# Riding in the rain - a question...



## Elizabetty (Sep 11, 2011)

Hello 

I'm interested in what waterproof gear (coats/trousers/boots etc) you use for riding.

I'd love to hear what waterproof clothing you'd recommend and why you like that particular product? 

Are there any additional features you would like added to you're favorite gear to make it better?

Any thoughts or advice greatly appreciated - thanks


----------



## Baileys Blind (Jan 23, 2012)

I wear a workman's hi vis bomber style coat - waterproof and visible all in one  
The only thing that winds me up is the phone pocket is still the size for the old bog standard phones not the wider slimmer smart phones


----------



## Wiz201 (Jun 13, 2012)

I have my phone in a case so its bulkier in the pocket.


----------



## Lurcherlad (Jan 5, 2013)

I used to ride in long boots, full length wax and gloves.

Keeps feet, legs and body dry. Also the wax vent opens, and acts as a bit of protection on the horses back.

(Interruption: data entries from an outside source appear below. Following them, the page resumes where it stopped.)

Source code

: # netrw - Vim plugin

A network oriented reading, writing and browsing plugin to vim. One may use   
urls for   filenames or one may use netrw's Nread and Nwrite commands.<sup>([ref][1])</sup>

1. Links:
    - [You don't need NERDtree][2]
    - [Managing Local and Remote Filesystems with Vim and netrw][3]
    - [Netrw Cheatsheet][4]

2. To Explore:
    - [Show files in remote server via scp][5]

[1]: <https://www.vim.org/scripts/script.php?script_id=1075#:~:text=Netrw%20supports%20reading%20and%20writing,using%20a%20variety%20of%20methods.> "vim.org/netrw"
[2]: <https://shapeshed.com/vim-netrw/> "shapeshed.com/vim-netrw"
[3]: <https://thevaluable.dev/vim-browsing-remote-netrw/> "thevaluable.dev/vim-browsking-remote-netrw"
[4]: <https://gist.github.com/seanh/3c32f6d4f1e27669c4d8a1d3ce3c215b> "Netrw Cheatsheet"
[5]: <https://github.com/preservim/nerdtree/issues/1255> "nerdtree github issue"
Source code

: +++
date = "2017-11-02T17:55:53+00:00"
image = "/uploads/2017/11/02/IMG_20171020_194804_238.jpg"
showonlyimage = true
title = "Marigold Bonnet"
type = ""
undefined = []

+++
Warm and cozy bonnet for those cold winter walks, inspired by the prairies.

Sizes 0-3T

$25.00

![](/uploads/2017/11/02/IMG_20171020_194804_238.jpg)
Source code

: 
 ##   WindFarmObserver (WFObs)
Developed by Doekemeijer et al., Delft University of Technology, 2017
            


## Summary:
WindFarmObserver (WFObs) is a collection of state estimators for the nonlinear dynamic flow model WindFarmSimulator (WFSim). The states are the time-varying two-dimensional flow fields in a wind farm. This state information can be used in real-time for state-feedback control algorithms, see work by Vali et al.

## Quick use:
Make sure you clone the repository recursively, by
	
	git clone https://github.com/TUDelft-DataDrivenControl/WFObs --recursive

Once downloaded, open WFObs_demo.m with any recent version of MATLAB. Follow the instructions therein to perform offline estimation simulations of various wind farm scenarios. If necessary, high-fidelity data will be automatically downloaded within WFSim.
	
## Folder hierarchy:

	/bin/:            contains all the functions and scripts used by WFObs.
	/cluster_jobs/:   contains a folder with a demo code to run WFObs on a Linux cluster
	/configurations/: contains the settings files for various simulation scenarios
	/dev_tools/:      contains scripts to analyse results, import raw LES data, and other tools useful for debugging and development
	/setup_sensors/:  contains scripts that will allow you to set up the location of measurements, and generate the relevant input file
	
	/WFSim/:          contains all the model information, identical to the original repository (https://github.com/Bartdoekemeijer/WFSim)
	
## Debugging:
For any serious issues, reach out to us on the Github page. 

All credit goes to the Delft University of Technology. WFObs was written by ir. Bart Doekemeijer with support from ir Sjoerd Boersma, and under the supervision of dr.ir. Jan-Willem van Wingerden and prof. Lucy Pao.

Having dry hands really stops you feeling cold and also stops the reins slipping.

I always wore reflective gear too.

Really miss it


----------



## lymorelynn (Oct 4, 2008)

Long boots, gloves and a Drizabone full length wax coat but I must admit that I really don't like riding in the rain. I wear glasses and can't see a thing if it's pouring with rain so if there were windscreen wipers for specs I'd love some!


----------



## toffee44 (Oct 21, 2011)

Long riding coat

Wellies

Horse wears



If it's not pouring the. Hi viz bomber and waterproof trousers


----------